薄暗い影に去りゆく背にジンベエがうっすらと瞳を開けて視線を流したのを、ネッドは知りながらも振り向けなかった。

キィ、とドアを軋ませて船長室に入る。
ネッドはベッドに向かいながら時間を確認し、もう二三時間は起こさずに寝かせてあげようと、そっと身を屈めた。
すうすうとローの唇から呼吸音が漏れる。
ネッドが出ていった時とは少し体勢を変えていた彼は、伸ばした腕をベッドの外に放り投げていた。

「…ロー」

溜息のような声が室内に落とされる。
指を伸ばして闇に浮かぶ輪郭を捉え、触れるか触れないかの微妙な加減でローの腕を撫でたネッドは、静かに上下する胸に耳を寄せた。
ローのかたちに沈むベッドに膝を立て、鼓動を確認する。

規則的な動きをしていた心臓が急に早まった気がした。
頭をローの胸に懐くように置いたネッドは自分の胸に手を当てて、冴えてしまった瞳を閉じる。

ネッドのここに、自分の心臓は無い。
ローの胸にも、彼の心臓は無い。
あるのは互いに交換し合った命だ。
ローがそれを望み、未だに返さず、ずっと抱きしめている。

マリンフォードでの戦争が始まる前にローはネッドの心臓を求めた。

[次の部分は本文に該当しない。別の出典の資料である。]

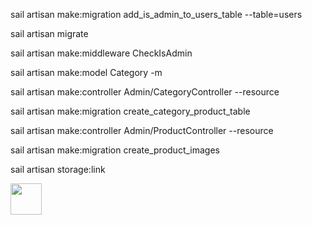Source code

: sail artisan make:migration add_is_admin_to_users_table --table=users

sail artisan migrate

sail artisan make:middleware CheckIsAdmin

sail artisan make:model Category -m

sail artisan make:controller Admin/CategoryController --resource

sail artisan make:migration create_category_product_table

sail artisan make:controller Admin/ProductController --resource

sail artisan make:migration create_product_images

sail artisan storage:link

<img style="height: 50px;" src="{{asset('storage/productsImage/').'/'.$img->file_name}}">
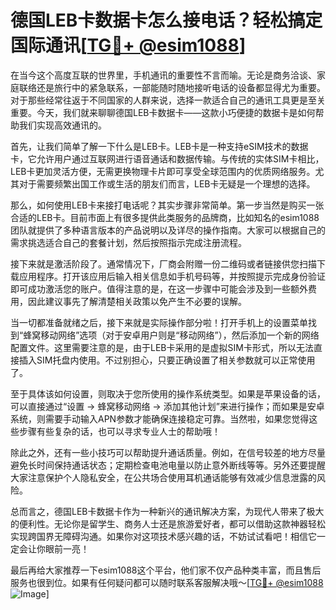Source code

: # 德国LEB卡数据卡怎么接电话？轻松搞定国际通讯[[TG💪+ @esim1088](https://t.me/s/esim1088)]

在当今这个高度互联的世界里，手机通讯的重要性不言而喻。无论是商务洽谈、家庭联络还是旅行中的紧急联系，一部能随时随地接听电话的设备都显得尤为重要。对于那些经常往返于不同国家的人群来说，选择一款适合自己的通讯工具更是至关重要。今天，我们就来聊聊德国LEB卡数据卡——这款小巧便捷的数据卡是如何帮助我们实现高效通讯的。

首先，让我们简单了解一下什么是LEB卡。LEB卡是一种支持eSIM技术的数据卡，它允许用户通过互联网进行语音通话和数据传输。与传统的实体SIM卡相比，LEB卡更加灵活方便，无需更换物理卡片即可享受全球范围内的优质网络服务。尤其对于需要频繁出国工作或生活的朋友们而言，LEB卡无疑是一个理想的选择。

那么，如何使用LEB卡来接打电话呢？其实步骤非常简单。第一步当然是购买一张合适的LEB卡。目前市面上有很多提供此类服务的品牌商，比如知名的esim1088团队就提供了多种语言版本的产品说明以及详尽的操作指南。大家可以根据自己的需求挑选适合自己的套餐计划，然后按照指示完成注册流程。

接下来就是激活阶段了。通常情况下，厂商会附赠一份二维码或者链接供您扫描下载应用程序。打开该应用后输入相关信息如手机号码等，并按照提示完成身份验证即可成功激活您的账户。值得注意的是，在这一步骤中可能会涉及到一些额外费用，因此建议事先了解清楚相关政策以免产生不必要的误解。

当一切都准备就绪之后，接下来就是实际操作部分啦！打开手机上的设置菜单找到“蜂窝移动网络”选项（对于安卓用户则是“移动网络”），然后添加一个新的网络配置文件。这里需要注意的是，由于LEB卡采用的是虚拟SIM卡形式，所以无法直接插入SIM托盘内使用。不过别担心，只要正确设置了相关参数就可以正常使用了。

至于具体该如何设置，则取决于您所使用的操作系统类型。如果是苹果设备的话，可以直接通过“设置 -> 蜂窝移动网络 -> 添加其他计划”来进行操作；而如果是安卓系统，则需要手动输入APN参数才能确保连接稳定可靠。当然啦，如果您觉得这些步骤有些复杂的话，也可以寻求专业人士的帮助哦！

除此之外，还有一些小技巧可以帮助提升通话质量。例如，在信号较差的地方尽量避免长时间保持通话状态；定期检查电池电量以防止意外断线等等。另外还要提醒大家注意保护个人隐私安全，在公共场合使用耳机通话能够有效减少信息泄露的风险。

总而言之，德国LEB卡数据卡作为一种新兴的通讯解决方案，为现代人带来了极大的便利性。无论你是留学生、商务人士还是旅游爱好者，都可以借助这款神器轻松实现跨国界无障碍沟通。如果你对这项技术感兴趣的话，不妨试试看吧！相信它一定会让你眼前一亮！

最后再给大家推荐一下esim1088这个平台，他们家不仅产品种类丰富，而且售后服务也很到位。如果有任何疑问都可以随时联系客服解决哦～[[TG💪+ @esim1088](https://t.me/s/esim1088) ![Image](https://i.postimg.cc/4NQfJmqS/Snipaste-2025-05-13-00-14-12.png)]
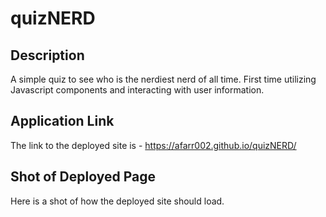 # quizNERD

## Description

A simple quiz to see who is the nerdiest nerd of all time. First time utilizing Javascript components and interacting with user information.

## Application Link

The link to the deployed site is - https://afarr002.github.io/quizNERD/

## Shot of Deployed Page

Here is a shot of how the deployed site should load.
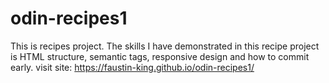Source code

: # odin-recipes1

This is recipes project.
The skills I have demonstrated in this recipe project is HTML structure, semantic tags, responsive design and how to commit early.
visit site: https://faustin-king.github.io/odin-recipes1/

例え一時でも、ネッドが自分の元から離れるのが嫌だったローは、離れる代わりにネッドの一部を求めた。
ぽっかりと空いた胸にローは自分の心臓を差し出し、これを代わりに持てと無茶を言った。

これでは死ねない。ネッドには死ぬつもりも欠けるつもりも全く無かったが、信用しないローの執着を改めて強く感じさせられた。
ローは信用しない。この手が離れることをずっと恐れたままだ。どこにも行かないのに。ずっとそばに居ると誓ったのに、ローは信じない。
それが時に不安を生む。

もしも、ローは、自分がエースのような終わりを迎えたらどうなってしまうのだろうか。

人は遅かれ早かれ死ぬものだ。
ネッドは自分が大往生して死ぬのかも道半ばにして死ぬのかも生きている今は分からなかったが、ローを置いて先に逝く事だけは分かっていた。

「…ロー」

ネッドはローを愛している。
たったひとりの家族で、愛しい弟だ。
ネッドは怨まれてても良かった。憎まれてても良かった。
ただ健やかであればそれ以上何も望んでない。

死を恐れぬ人間などいないとネッドは思う。
遅かれ早かれ不意に突然ゆっくりと命を取り落とす。

彼の魂を傷つけて殺すのは自分だと分かっていたネッドは、ローの心臓を抱きしめたまま遠い未来の自分をひどく怨んだ。